1.7 細胞活性測定 MTT法測定HK-2細胞的細胞活性。在96孔板(1×104個細胞/孔)中培養，細胞經不同處理后，在37 ℃的溫度條件下，用MTT溶液(1 mg/ml最終濃度)培養4 h。二甲基亞砜(DMSO，150 μl/孔)溶解，用酶標儀在570 nm波長處檢測不同孔的吸光度。用MTT降低的百分比表示細胞活性。按照caspase-3以及caspase-9活性試劑盒操作流程檢測HK-2細胞的細胞活性。用酶標儀檢測相應的吸光度。

1.8 Western blot實驗 用含1%苯甲磺酰氟醚的蛋白質提取試劑盒(CoWin Bioscience Co.，Ltd.，Beijing，China)分離細胞質和細胞核蛋白。通過電泳的方法在10% SDS-PAGE凝膠上分離等量(60～80 μg)的蛋白質，并將其轉移到硝酸纖維素膜(Millipore Corporation公司，美國)上。在含有5%(w/v)脫脂奶粉(Sigma-Aldrich，St.Louis，MO，USA，TBST)中室溫封閉2 h。然后用適當的一抗在4 ℃條件下孵育過夜。之后，用TBST進行3次洗滌，并室溫下二抗孵育2 h。用增強化學發光法進行結果觀察。

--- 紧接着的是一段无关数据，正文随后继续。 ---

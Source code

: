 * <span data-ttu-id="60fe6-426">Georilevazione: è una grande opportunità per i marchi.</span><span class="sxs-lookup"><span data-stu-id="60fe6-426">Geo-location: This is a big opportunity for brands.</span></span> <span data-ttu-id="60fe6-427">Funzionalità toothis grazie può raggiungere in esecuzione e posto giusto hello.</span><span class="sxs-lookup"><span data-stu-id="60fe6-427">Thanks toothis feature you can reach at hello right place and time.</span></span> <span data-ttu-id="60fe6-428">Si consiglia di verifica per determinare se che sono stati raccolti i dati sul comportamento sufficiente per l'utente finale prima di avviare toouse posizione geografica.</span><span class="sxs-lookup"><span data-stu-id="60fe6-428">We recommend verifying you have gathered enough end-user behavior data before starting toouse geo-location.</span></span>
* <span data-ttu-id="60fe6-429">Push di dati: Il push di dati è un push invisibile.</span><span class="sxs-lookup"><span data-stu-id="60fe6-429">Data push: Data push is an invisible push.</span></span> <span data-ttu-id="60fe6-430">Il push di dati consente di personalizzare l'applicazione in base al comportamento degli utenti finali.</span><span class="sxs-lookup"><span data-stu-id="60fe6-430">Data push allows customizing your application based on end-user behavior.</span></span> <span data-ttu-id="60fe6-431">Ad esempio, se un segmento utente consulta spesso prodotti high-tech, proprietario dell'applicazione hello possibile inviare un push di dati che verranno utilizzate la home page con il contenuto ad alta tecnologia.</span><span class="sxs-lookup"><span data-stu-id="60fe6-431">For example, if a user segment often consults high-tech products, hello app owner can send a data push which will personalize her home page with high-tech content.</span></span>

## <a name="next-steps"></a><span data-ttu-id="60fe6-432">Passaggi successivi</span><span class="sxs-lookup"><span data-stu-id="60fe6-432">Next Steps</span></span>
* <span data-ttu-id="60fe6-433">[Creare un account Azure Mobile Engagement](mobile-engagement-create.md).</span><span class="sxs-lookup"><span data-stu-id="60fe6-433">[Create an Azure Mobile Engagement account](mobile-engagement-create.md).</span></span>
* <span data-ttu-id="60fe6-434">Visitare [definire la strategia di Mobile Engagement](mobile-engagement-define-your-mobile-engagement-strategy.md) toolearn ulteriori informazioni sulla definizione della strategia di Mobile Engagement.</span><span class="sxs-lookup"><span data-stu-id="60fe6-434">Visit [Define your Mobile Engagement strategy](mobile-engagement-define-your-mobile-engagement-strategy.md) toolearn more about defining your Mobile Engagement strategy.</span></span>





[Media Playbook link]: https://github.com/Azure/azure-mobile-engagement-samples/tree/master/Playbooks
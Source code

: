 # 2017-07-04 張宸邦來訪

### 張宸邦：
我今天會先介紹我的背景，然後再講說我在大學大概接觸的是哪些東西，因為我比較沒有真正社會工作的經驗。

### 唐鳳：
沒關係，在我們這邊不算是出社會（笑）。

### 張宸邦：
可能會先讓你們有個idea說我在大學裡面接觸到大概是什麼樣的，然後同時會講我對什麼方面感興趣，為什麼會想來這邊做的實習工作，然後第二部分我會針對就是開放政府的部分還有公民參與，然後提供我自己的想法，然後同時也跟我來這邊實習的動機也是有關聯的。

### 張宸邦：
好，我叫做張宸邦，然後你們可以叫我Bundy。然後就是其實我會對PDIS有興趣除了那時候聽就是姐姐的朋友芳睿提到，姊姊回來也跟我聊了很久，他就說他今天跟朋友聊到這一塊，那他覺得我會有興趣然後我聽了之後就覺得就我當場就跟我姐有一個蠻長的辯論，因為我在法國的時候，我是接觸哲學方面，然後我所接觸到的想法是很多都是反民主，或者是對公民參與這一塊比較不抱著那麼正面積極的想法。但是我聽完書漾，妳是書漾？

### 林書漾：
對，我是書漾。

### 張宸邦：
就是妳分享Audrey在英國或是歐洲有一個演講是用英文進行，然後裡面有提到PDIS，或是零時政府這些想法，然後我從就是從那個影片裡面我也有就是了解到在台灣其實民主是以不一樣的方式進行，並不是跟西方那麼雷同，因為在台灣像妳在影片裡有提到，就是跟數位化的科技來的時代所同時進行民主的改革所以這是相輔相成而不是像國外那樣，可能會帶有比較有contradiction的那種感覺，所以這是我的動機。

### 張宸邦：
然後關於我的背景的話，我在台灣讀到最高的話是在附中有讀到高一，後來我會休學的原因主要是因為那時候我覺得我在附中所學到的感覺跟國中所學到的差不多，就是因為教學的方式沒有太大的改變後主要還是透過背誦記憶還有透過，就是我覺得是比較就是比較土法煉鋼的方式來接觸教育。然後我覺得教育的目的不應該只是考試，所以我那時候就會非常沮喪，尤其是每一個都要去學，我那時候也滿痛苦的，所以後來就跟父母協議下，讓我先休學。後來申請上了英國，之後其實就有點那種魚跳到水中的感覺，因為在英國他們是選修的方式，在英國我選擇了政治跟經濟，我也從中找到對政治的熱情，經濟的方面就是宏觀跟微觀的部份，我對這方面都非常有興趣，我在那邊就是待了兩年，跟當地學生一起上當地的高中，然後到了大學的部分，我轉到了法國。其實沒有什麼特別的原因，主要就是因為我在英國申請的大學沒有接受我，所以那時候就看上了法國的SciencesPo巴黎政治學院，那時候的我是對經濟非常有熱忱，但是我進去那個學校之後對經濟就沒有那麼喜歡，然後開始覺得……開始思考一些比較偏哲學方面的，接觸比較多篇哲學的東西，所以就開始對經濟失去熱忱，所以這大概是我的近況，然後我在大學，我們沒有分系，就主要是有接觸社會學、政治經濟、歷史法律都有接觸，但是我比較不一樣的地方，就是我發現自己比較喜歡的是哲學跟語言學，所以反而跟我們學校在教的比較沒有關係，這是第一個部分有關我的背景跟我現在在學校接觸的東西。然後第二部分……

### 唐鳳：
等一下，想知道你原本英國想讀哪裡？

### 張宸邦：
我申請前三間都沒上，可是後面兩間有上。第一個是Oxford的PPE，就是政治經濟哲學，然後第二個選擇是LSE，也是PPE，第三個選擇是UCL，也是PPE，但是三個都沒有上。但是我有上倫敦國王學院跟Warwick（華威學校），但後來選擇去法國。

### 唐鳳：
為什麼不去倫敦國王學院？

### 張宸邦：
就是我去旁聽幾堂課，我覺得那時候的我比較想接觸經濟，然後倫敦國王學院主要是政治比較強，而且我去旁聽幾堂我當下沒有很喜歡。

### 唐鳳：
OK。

1.9 統計學分析 采用單因素方差分析和紐曼-科伊爾斯檢驗法檢測實驗數據。P<0.05為差異有統計學意義。

2 結果

2.1 Sal對db/db型鼠血清中FBG、TCH和TG水平的影響 Sal以及MET治療20周后，與模型組相比，Sal以及MET能夠明顯降低db/db鼠血清中FBG的含量(圖1A)。與模型組相比，Sal或MET能夠明顯逆轉db/db鼠血清中TCH和TG水平的降低(圖1B)。

2.2 Sal對db/db型鼠腎功能的影響 與對照組相比，db/db組24 h尿量和尿蛋白水平明顯升高(P<0.01)。MET和Sal處理20周后24 h尿量和尿蛋白水平明顯降低(P<0.01)。與對照組相比，模型組β2-MG、CR和BUN表達水平明顯升高，分別增加了115.31%、143.48%和93.11%(P<0.01)。MET和Sal能夠明顯抑制β2-MG、CR和BUN水平的升高。且Sal組β2-MG、CR和BUN水平分別降低了22.93%、54.07%和15.33%(P<0.05)。Sal和MET能明顯抑制模型組血漿中AGEs的表達。見圖2。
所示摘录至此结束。